What this task involves: What is needed here is an exact printout of the data, with no pictures included.

Material supplied:
-------

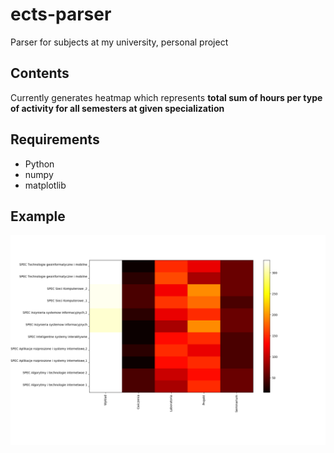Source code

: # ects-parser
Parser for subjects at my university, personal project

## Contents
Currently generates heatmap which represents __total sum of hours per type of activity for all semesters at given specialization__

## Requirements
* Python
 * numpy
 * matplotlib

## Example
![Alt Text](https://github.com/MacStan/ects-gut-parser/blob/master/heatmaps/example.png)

-------

Worked solution:
Source code

: # ects-parser
Parser for subjects at my university, personal project

## Contents
Currently generates heatmap which represents __total sum of hours per type of activity for all semesters at given specialization__

## Requirements
* Python
 * numpy
 * matplotlib

## Example
![Alt Text](https://github.com/MacStan/ects-gut-parser/blob/master/heatmaps/example.png)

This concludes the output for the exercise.